Это было неожиданное начало «Анны Карениной».


Однажды Толстой рассказал Истомину, издателю, историку, помогавшему ему с материалами о Петре I, странную и романтическую историю о том, что замысел «Анны Карениной» объявился у него чуть ли не во сне. Сон ли это действительно был, или галлюцинация — неизвестно, но только память оставила яснополянский февраль, оранжевый закат и шапки сугробов на дворе, в кабинете же — теплый сумрак, пепельницу с тлеющим папиросным углем. И вдруг — определенно промелькнул обнаженный женский локоть, потом обрисовалась и вся женщина в лиловом атласном платье, ее длинная шея, ее замечательно красивое, утонченное, печальное лицо. Через некоторое время видение исчезло, но Толстой был так поражен им, что как бы не терял образ ни днем, ни ночью, пока «незаметно для себя не раскрыл его тайну».

Этот случай произошел в 1870 году, он действительно отмечен в специальной литературе как первое упоминание о романе. «Вчера вечером, — записывает Софья Андреевна на дневниковой страничке 24 февраля, — он мне сказал, что ему представился тип женщины, замужней, из высшего общества, но потерявшей себя.
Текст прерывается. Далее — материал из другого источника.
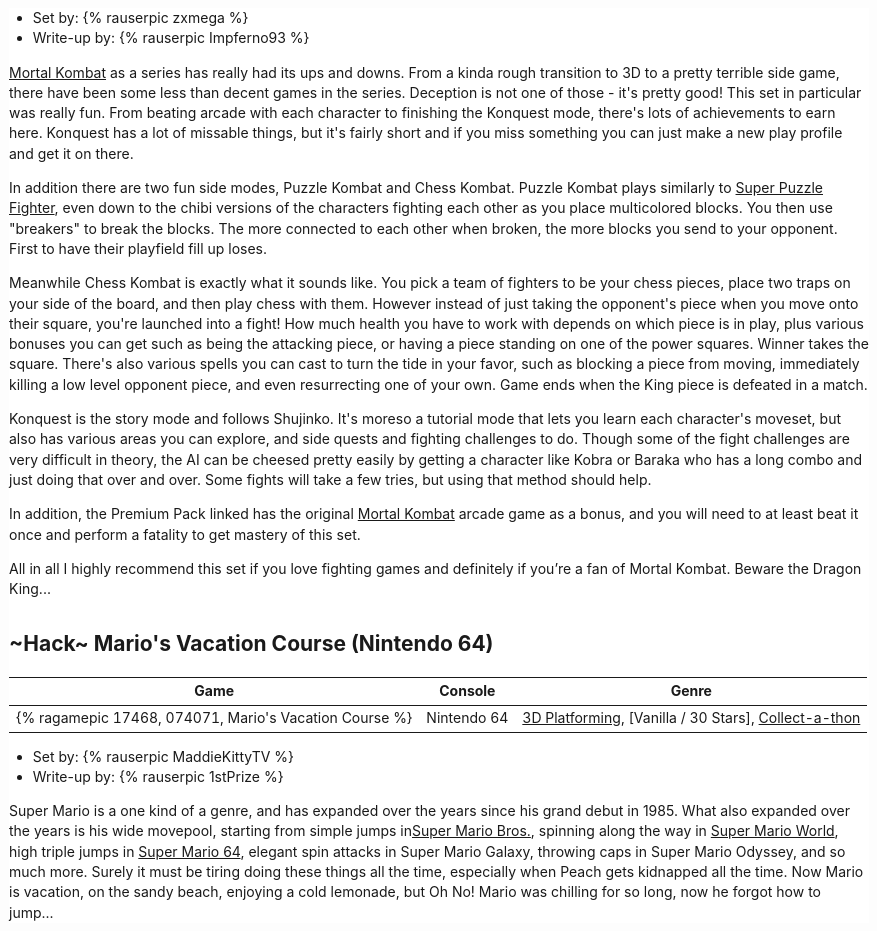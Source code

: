 * Set by: {% rauserpic zxmega %}
* Write-up by: {% rauserpic Impferno93 %}

[Mortal Kombat](https://retroachievements.org/game/3420) as a series has really had its ups and downs. From a kinda rough transition to 3D to a pretty terrible side game, there have been some less than decent games in the series. Deception is not one of those - it's pretty good! This set in particular was really fun. From beating arcade with each character to finishing the Konquest mode, there's lots of achievements to earn here. Konquest has a lot of missable things, but it's fairly short and if you miss something you can just make a new play profile and get it on there.

In addition there are two fun side modes, Puzzle Kombat and Chess Kombat. Puzzle Kombat plays similarly to [Super Puzzle Fighter](https://retroachievements.org/game/12242), even down to the chibi versions of the characters fighting each other as you place multicolored blocks. You then use "breakers" to break the blocks. The more connected to each other when broken, the more blocks you send to your opponent. First to have their playfield fill up loses.

Meanwhile Chess Kombat is exactly what it sounds like. You pick a team of fighters to be your chess pieces, place two traps on your side of the board, and then play chess with them. However instead of just taking the opponent's piece when you move onto their square, you're launched into a fight! How much health you have to work with depends on which piece is in play, plus various bonuses you can get such as being the attacking piece, or having a piece standing on one of the power squares. Winner takes the square. There's also various spells you can cast to turn the tide in your favor, such as blocking a piece from moving, immediately killing a low level opponent piece, and even resurrecting one of your own. Game ends when the King piece is defeated in a match.

Konquest is the story mode and follows Shujinko. It's moreso a tutorial mode that lets you learn each character's moveset, but also has various areas you can explore, and side quests and fighting challenges to do. Though some of the fight challenges are very difficult in theory, the AI can be cheesed pretty easily by getting a character like Kobra or Baraka who has a long combo and just doing that over and over. Some fights will take a few tries, but using that method should help.

In addition, the Premium Pack linked has the original [Mortal Kombat](https://retroachievements.org/game/14976) arcade game as a bonus, and you will need to at least beat it once and perform a fatality to get mastery of this set.

All in all I highly recommend this set if you love fighting games and definitely if you’re a fan of Mortal Kombat. Beware the Dragon King...

## \~Hack~ Mario's Vacation Course (Nintendo 64)

| Game                                                   | Console     | Genre                                                                                                                                      |
| ------------------------------------------------------ | ----------- | ------------------------------------------------------------------------------------------------------------------------------------------ |
| {% ragamepic 17468, 074071, Mario's Vacation Course %} | Nintendo 64 | [3D Platforming](https://retroachievements.org/game/3012), [Vanilla / 30 Stars], [Collect-a-thon](https://retroachievements.org/game/7582) |

* Set by: {% rauserpic MaddieKittyTV %}
* Write-up by: {% rauserpic 1stPrize %}

Super Mario is a one kind of a genre, and has expanded over the years since his grand debut in 1985.
What also expanded over the years is his wide movepool, starting from simple jumps in[Super Mario Bros.](https://retroachievements.org/game/1446), spinning along the way in [Super Mario World](https://retroachievements.org/game/228), high triple jumps in [Super Mario 64](https://retroachievements.org/game/10003), elegant spin attacks in Super Mario Galaxy, throwing caps in Super Mario Odyssey, and so much more.
Surely it must be tiring doing these things all the time, especially when Peach gets kidnapped all the time. Now Mario is vacation, on the sandy beach, enjoying a cold lemonade, but Oh No! Mario was chilling for so long, now he forgot how to jump...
Он говорил, что задача его — сделать эту женщину только жалкой и не виноватой и что как только ему представился этот тип, так все лица и мужские типы, представлявшиеся прежде, нашли себе место и сгруппировались вокруг этой женщины. «Теперь мне все выяснилось», — говорил он».

Через три года, когда Толстой засядет за «Анну Каренину», когда он будет мучиться ею, он снова скажет о типе, который может быть определен только тогда, когда отношение автора к нему становится абсолютно ясно. Однако ясности никакой не было — она искалась почти до конца, с трудом отстаивалась: в черновиках Анна начинается как женщина вульгарная и уродливая (у нее низкий лоб, она не умеет одеваться и плохо воспитана), а Вронский — груб, черен, курчав, с серьгой в ухе, — но чем дальше писал Толстой, тем больше нравились ему герои, будто не придуманные, а «найденные на путях жизни».

«Анна Каренина», говорит статистика, — книга действия. Известные люди, которые настолько попали под обаяние Левина, что начали жить по-новому. Известно и другое: прочитав книгу, жены уходили от мужей — например, жена самарского предводителя дворянства Н.А. Толстого: она соединила свою жизнь с неким А.А. Бостромом, по странности судьбы, отчимом Алексея Толстого, автора «Хождения по мукам»

Эпоха второй половины XIX века покосила «пути жизни»; Домострой с первым сном Веры Павловны съехал, как на зыбком песке. Толстой думал о Домострое и думал о комете (апокалипсическом затмении горечи и бездомья, в русской трансрипции — полынь), прошедшей яркой звездою 1870 года мимо Земли и якобы предвещавшей разрушение семьи как начало разрушения всего рода человеческого.

Толстой думал обо всем этом, и потому «звездным» бездомьем пронизал текст. Алексей Вронский — вечный странник, человек без корней в почве: его объяснение с любимой возникает на какой-то глухой станции, во время снежного вихря; с тех пор и Анна стала бездомной: Италия, Петербург, где остался ее сын Сережа, имение Воздвиженское, Москва — все происходит как бы в дороге.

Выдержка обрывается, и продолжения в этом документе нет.